GS 2: International Relations


  • The ongoing violence in Jerusalem is a culmination of the tensions building up since the start of Ramzan in mid-April.  Israeli police set up barricades at the Damascus Gate, a main entrance to the occupied Old City, preventing Palestinians from gathering there, it led to clashes.
  • Israeli Supreme Court’s order on the eviction of Palestinian families in an Arab neighbourhood of Jerusalem, led to escalated tensions.
  • Israeli police entered the Haram al-Sharif compound (Noble Sanctuary), which houses the Al-Aqsa mosque, to disperse the protesters, injuring hundreds of Palestinians.
  • A Jewish settlement agency has issued eviction notices to Palestinian families in Sheikh Jarrah, claiming that their houses sit on land purchased by Jewish agencies in the late 19th century (when historic Palestine was a part of the Ottoman Empire).
  • Arab families have been living in Sheikh Jarrah for generations. The Israeli Supreme Court postponed the hearing for now.
  • Despite the volatile situation, the Israeli authorities gave permission to the annual Jerusalem Day Flag March, leading to even more violence.

The Conflict between Israel and Palestine

  • Jerusalem has been at the heart of the Israel-Palestine conflict. Israel, which captured the western part of the city in the 1948 first Arab-Israel war and the eastern half in the 1967 Six-Day War, claims sovereignty over the whole city whereas the Palestinians also lay claim over it.
  • Most countries have not recognised Israel’s claim over the city and are of the view that its status should be resolved as part of a final Israel-Palestine settlement.
  • Israel’s tactic till now has been to hold on to the status quo through force.
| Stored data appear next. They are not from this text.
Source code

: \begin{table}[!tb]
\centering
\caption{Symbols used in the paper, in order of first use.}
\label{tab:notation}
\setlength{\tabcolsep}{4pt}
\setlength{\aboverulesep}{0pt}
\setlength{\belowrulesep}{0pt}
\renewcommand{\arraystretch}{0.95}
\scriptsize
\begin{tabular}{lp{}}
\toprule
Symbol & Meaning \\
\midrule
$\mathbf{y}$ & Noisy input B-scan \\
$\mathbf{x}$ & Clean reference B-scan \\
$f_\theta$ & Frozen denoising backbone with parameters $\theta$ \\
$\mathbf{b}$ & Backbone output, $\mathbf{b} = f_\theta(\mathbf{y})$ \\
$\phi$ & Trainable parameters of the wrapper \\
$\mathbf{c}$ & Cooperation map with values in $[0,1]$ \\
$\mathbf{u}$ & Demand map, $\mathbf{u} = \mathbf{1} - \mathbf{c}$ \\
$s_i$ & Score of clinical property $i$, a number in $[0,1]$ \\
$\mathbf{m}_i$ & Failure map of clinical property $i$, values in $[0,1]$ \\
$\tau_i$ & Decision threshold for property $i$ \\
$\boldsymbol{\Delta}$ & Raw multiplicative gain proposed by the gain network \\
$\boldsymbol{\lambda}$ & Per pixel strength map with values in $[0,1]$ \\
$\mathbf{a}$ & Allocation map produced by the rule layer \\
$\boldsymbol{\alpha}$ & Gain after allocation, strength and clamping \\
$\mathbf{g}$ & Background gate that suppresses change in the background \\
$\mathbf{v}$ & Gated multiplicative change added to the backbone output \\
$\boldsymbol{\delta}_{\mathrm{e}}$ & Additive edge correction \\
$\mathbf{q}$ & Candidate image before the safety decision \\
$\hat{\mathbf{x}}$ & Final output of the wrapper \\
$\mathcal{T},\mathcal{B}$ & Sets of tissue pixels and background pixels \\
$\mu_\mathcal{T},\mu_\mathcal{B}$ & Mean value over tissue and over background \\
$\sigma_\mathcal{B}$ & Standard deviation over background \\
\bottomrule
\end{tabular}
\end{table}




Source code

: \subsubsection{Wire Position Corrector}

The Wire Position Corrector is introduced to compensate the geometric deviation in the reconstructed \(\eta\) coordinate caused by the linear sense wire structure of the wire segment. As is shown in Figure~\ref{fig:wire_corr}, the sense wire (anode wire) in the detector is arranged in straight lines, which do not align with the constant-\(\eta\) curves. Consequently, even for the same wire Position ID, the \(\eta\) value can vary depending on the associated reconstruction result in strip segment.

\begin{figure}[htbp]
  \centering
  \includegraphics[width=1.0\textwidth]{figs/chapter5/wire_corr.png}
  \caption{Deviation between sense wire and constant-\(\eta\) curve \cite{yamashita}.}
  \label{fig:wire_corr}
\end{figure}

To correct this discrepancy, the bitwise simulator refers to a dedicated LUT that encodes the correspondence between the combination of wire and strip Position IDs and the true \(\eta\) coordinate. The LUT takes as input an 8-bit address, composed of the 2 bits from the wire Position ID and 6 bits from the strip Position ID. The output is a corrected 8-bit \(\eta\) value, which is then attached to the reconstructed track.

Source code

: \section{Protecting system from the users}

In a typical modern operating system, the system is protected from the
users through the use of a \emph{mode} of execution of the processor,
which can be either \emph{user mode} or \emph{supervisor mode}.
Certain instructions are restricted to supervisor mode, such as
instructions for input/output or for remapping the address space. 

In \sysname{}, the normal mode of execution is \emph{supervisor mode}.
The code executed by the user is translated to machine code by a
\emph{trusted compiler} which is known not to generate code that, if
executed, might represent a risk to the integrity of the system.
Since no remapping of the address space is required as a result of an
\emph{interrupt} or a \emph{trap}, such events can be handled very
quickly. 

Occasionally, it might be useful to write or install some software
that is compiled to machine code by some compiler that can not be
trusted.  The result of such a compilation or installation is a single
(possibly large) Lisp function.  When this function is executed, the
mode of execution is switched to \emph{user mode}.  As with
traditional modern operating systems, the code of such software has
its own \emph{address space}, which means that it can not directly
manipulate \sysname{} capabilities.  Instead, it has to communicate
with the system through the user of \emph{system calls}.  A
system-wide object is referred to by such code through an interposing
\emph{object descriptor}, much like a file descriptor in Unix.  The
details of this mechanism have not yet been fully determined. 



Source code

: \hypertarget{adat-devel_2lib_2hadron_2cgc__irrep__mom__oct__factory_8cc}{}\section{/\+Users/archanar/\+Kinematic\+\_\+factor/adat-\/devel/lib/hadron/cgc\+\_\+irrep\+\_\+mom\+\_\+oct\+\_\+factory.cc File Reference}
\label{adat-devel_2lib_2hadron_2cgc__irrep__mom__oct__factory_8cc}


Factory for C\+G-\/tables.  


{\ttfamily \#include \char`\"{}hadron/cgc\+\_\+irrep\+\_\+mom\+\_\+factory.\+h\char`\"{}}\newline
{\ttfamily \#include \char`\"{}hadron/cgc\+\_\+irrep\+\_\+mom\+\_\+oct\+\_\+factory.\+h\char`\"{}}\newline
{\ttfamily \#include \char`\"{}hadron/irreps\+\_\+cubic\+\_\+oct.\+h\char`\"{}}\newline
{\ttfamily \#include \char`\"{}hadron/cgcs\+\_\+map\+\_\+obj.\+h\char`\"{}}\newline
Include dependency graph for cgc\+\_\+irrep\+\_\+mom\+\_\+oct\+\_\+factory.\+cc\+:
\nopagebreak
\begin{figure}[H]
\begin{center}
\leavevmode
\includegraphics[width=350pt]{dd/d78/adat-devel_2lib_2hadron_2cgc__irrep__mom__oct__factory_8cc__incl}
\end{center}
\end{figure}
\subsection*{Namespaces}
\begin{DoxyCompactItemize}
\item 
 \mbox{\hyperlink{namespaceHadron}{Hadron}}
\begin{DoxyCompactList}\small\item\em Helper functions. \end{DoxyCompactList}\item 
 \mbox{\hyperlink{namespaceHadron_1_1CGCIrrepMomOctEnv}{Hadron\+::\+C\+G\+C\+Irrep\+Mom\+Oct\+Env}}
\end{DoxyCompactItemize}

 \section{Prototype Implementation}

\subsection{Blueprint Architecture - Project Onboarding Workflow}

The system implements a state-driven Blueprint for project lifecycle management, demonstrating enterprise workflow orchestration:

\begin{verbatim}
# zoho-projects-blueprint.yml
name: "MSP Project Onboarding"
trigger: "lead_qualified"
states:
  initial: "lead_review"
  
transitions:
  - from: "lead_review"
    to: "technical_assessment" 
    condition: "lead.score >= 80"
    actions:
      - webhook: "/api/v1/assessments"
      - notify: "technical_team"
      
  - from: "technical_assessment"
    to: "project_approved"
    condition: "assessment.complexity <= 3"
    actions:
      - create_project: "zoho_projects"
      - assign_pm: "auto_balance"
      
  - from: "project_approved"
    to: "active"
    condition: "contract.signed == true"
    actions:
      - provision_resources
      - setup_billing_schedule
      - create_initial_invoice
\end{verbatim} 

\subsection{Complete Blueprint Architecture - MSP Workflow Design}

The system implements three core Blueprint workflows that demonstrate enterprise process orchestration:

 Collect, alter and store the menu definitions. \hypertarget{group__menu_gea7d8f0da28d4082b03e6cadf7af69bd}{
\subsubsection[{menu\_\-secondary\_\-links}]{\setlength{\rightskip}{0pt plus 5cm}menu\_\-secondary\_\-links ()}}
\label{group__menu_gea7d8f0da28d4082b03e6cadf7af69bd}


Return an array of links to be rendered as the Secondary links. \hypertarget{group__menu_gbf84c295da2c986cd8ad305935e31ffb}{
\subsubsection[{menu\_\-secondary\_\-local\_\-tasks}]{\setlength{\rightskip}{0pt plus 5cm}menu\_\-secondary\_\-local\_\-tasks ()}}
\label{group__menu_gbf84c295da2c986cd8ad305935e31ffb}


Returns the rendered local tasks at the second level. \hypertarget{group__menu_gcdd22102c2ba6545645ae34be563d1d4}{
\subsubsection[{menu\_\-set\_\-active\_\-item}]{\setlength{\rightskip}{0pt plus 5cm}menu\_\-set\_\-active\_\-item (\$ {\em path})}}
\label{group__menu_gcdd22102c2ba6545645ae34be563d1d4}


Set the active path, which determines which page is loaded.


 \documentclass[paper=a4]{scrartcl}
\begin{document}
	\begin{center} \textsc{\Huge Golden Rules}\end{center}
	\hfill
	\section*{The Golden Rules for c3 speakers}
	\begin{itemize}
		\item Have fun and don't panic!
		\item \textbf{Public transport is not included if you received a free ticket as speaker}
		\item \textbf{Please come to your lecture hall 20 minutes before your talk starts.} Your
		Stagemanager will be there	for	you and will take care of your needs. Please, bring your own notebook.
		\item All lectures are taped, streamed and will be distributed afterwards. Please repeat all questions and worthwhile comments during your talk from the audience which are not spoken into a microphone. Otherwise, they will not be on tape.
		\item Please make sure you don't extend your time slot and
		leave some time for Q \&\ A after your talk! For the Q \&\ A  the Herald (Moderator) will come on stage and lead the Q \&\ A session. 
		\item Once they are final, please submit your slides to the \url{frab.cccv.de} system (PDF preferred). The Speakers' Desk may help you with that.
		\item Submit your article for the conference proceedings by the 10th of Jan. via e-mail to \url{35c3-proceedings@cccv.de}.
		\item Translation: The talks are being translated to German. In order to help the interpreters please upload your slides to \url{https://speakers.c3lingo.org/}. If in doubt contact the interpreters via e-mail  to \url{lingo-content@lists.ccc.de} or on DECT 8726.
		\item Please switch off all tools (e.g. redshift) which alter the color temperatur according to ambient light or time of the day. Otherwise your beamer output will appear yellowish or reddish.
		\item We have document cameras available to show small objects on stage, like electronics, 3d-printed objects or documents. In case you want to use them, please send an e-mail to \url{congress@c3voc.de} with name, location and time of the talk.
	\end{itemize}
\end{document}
A peace process is non-existent and the Palestinians are divided and weak.
  • With support from the Trump administration, Israel expanded its settlements and extended repression of the Palestinians in the occupied territories.
  • The move to evict Palestinians from East Jerusalem is seen as an attempt to forcibly expand Jewish settlements in the Arab neighbourhoods of the Old City.
  • Israel’s actions have triggered condemnations from across the world. The international community, which largely overlooked Israel’s violent repression of Palestinians, should pressure Tel Aviv to at least treat the Palestinians with dignity
  • U.S. President Joe Biden has said that America’s commitment to human rights would be at the centre of his foreign policy.